:: EXTRACTED DATA ::
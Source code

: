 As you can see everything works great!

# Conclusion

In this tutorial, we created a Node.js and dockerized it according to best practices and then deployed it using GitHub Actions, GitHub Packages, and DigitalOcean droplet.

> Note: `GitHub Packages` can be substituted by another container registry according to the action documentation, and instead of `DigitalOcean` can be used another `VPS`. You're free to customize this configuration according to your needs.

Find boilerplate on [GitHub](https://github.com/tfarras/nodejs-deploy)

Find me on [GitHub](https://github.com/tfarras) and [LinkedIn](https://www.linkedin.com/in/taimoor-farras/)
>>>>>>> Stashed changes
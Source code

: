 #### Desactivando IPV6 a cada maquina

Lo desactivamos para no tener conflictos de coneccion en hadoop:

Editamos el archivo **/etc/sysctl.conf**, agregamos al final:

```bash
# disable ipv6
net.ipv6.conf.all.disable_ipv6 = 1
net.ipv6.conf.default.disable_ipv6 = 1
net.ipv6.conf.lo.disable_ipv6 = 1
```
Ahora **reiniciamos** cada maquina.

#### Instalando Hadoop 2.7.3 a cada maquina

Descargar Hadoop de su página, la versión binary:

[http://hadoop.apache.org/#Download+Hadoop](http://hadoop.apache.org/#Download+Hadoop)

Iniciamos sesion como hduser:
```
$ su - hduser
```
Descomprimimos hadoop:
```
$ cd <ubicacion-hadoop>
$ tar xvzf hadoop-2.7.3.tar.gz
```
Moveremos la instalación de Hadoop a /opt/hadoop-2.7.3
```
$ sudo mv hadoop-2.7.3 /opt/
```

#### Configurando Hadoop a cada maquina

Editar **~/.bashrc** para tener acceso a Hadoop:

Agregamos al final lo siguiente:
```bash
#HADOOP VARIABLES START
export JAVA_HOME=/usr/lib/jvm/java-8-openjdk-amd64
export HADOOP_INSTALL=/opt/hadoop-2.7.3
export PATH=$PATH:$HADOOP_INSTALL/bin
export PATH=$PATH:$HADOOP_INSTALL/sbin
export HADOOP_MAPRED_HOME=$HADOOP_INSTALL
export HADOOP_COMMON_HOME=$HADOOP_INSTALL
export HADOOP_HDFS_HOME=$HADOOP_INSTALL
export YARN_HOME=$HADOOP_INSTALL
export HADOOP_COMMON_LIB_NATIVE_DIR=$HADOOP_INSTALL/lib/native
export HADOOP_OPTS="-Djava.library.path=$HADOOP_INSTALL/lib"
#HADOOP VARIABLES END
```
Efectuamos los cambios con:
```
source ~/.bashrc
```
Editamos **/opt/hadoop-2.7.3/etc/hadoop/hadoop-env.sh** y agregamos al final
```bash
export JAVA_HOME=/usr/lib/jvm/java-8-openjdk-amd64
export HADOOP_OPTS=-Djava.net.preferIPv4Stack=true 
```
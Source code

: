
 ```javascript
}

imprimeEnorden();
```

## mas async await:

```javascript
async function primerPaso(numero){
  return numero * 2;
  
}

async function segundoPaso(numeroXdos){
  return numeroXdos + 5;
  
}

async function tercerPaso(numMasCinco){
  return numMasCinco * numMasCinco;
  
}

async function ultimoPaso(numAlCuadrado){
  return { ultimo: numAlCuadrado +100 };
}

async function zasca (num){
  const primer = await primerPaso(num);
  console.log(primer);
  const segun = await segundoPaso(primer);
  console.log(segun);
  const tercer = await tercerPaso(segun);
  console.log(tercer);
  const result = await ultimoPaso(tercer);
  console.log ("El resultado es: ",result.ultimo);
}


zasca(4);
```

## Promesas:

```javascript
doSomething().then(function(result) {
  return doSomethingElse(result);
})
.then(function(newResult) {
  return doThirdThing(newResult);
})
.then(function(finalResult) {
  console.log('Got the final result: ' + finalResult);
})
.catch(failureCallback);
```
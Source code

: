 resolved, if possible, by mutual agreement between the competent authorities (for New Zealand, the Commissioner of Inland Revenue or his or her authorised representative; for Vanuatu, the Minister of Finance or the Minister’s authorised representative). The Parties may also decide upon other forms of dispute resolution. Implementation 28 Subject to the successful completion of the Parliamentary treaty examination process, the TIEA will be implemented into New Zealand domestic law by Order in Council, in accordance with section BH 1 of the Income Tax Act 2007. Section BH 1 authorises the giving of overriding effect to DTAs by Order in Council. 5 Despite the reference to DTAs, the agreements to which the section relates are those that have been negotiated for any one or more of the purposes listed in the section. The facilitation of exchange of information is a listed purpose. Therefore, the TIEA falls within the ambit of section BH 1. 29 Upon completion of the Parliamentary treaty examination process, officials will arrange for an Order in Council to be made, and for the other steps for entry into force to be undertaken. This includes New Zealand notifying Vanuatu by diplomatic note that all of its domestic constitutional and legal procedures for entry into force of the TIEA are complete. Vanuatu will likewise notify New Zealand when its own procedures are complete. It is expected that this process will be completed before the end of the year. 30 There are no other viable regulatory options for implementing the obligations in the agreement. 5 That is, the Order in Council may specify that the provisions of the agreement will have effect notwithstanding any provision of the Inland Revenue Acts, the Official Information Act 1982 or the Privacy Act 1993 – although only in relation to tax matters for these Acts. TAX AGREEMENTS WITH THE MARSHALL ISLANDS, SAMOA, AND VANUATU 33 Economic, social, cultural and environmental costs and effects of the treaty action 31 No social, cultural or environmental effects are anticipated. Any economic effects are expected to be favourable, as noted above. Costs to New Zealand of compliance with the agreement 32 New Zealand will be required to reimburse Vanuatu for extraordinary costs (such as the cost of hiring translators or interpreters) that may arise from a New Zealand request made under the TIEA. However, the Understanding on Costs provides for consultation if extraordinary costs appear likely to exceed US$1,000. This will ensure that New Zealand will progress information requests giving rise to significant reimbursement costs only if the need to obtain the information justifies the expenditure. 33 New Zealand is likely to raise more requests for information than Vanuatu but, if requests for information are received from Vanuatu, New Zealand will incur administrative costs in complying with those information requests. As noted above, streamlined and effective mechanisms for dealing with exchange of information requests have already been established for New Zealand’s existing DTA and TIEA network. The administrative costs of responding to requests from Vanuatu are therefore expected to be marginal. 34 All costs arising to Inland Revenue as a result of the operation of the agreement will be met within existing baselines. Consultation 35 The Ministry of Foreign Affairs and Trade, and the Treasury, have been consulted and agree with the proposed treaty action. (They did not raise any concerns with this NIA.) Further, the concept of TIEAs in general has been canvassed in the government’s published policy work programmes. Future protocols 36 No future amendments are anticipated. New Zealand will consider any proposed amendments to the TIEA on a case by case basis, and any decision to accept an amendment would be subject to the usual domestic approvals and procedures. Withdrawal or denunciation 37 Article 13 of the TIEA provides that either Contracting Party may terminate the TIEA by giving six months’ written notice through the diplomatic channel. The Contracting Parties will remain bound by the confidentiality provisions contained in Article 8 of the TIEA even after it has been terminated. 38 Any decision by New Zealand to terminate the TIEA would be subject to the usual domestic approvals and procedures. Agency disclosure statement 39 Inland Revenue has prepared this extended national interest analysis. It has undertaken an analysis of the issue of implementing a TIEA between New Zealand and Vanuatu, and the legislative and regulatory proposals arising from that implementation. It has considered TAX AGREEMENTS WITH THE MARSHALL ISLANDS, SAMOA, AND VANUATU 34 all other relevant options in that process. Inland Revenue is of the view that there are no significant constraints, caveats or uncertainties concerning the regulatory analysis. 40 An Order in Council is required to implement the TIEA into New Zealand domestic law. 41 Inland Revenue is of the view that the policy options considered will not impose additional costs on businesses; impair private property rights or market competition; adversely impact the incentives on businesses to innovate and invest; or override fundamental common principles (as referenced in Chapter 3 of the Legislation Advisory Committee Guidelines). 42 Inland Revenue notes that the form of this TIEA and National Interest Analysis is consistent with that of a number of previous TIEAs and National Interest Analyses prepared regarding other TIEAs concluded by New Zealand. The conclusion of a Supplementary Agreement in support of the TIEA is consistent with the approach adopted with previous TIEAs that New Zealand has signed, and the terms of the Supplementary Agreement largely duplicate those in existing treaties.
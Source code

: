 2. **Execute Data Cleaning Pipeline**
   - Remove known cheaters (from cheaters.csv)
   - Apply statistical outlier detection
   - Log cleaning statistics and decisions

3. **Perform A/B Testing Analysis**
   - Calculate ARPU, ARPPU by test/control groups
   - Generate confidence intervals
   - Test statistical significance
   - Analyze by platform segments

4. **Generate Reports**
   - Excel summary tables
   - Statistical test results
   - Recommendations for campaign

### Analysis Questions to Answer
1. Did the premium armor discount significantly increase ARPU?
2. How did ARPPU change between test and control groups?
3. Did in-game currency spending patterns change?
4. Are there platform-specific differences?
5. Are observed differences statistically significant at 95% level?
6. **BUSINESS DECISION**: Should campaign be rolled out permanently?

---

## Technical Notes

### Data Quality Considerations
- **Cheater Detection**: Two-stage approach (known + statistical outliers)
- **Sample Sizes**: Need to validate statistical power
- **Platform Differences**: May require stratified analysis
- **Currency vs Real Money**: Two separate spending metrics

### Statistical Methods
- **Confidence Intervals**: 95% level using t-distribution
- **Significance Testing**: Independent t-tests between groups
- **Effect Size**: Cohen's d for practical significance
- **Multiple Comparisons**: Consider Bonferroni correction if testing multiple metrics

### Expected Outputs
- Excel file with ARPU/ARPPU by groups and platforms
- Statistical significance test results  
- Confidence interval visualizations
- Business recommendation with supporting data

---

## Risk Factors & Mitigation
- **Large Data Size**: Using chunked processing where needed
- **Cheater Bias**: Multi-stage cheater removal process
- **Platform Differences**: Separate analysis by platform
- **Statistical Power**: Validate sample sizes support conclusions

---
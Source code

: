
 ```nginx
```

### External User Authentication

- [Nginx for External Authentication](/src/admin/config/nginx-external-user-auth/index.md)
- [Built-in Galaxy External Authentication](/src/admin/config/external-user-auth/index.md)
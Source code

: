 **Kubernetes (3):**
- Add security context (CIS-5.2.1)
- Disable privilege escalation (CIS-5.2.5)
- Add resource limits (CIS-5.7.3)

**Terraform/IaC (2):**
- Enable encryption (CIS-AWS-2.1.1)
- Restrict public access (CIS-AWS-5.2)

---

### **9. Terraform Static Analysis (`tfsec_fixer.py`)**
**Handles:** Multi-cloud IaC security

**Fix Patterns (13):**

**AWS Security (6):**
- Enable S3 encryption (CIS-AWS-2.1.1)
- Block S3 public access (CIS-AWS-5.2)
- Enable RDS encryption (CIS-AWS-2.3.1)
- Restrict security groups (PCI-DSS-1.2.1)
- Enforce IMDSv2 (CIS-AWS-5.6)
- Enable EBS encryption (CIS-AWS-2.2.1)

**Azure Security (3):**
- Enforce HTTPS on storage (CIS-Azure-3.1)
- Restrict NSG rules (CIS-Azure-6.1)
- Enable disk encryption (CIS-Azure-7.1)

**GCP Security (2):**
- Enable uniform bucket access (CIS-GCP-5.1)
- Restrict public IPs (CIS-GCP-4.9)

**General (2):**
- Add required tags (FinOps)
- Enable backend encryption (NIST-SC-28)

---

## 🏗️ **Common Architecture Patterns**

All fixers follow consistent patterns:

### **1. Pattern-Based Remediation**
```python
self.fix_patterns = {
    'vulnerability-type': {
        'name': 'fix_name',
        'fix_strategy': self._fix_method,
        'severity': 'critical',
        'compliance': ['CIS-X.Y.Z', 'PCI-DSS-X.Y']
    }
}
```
:::
ACTIVITY:
Retype only this range exactly: the first line of the data through the line where "to your needs." appears.

REPLY:
Source code

: As you can see everything works great!

# Conclusion

In this tutorial, we created a Node.js and dockerized it according to best practices and then deployed it using GitHub Actions, GitHub Packages, and DigitalOcean droplet.

> Note: `GitHub Packages` can be substituted by another container registry according to the action documentation, and instead of `DigitalOcean` can be used another `VPS`. You're free to customize this configuration according to your needs.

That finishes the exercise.